What the task asks → Write out the following listing's lines from the one with "You can also" to the one with "bench setup add-domain custom.erpnext.com", exactly, with both included and no others.

##### Excerpted data

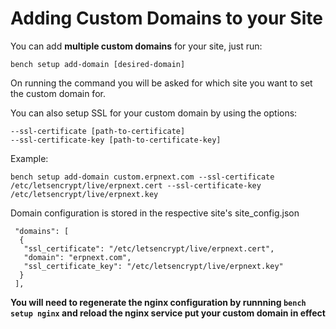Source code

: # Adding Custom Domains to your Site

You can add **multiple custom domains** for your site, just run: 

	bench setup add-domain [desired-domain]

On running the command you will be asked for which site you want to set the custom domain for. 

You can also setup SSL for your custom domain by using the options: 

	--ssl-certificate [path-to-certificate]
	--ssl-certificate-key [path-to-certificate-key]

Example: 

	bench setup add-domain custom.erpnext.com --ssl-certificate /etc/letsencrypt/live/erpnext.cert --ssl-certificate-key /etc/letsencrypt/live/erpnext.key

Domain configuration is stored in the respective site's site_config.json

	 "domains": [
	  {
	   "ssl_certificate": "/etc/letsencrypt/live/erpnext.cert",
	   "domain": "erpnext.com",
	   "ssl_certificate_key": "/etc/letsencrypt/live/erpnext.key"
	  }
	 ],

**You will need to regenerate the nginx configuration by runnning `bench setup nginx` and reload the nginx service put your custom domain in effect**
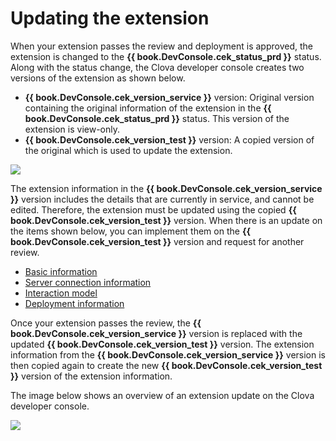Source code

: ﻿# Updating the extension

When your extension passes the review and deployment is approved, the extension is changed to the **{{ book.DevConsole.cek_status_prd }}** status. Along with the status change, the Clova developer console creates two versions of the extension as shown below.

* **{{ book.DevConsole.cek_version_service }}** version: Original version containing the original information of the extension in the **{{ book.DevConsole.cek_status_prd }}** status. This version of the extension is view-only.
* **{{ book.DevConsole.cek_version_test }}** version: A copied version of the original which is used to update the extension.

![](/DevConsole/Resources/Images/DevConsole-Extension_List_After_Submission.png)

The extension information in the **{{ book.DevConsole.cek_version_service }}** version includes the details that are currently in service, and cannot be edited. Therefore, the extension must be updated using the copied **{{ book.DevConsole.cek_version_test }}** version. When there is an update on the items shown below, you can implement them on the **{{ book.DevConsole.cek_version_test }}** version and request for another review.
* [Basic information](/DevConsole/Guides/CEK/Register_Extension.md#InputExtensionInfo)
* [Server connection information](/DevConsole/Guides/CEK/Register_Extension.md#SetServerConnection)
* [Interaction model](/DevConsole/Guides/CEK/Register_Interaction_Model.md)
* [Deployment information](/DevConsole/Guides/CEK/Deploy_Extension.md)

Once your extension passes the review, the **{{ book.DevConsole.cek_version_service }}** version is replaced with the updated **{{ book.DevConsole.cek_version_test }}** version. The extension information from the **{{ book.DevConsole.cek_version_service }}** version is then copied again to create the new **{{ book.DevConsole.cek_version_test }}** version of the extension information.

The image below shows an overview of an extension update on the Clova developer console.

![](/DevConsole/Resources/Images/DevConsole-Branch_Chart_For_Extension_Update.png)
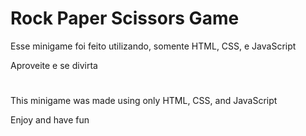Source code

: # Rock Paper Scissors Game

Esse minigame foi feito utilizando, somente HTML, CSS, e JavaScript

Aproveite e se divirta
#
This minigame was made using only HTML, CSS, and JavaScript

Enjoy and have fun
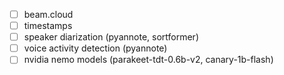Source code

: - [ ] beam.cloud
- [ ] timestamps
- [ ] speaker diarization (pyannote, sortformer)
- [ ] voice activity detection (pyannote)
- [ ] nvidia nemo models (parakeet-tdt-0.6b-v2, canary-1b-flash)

##########

Exercise response →
You can also setup SSL for your custom domain by using the options: 

	--ssl-certificate [path-to-certificate]
	--ssl-certificate-key [path-to-certificate-key]

Example: 

	bench setup add-domain custom.erpnext.com --ssl-certificate /etc/letsencrypt/live/erpnext.cert --ssl-certificate-key /etc/letsencrypt/live/erpnext.key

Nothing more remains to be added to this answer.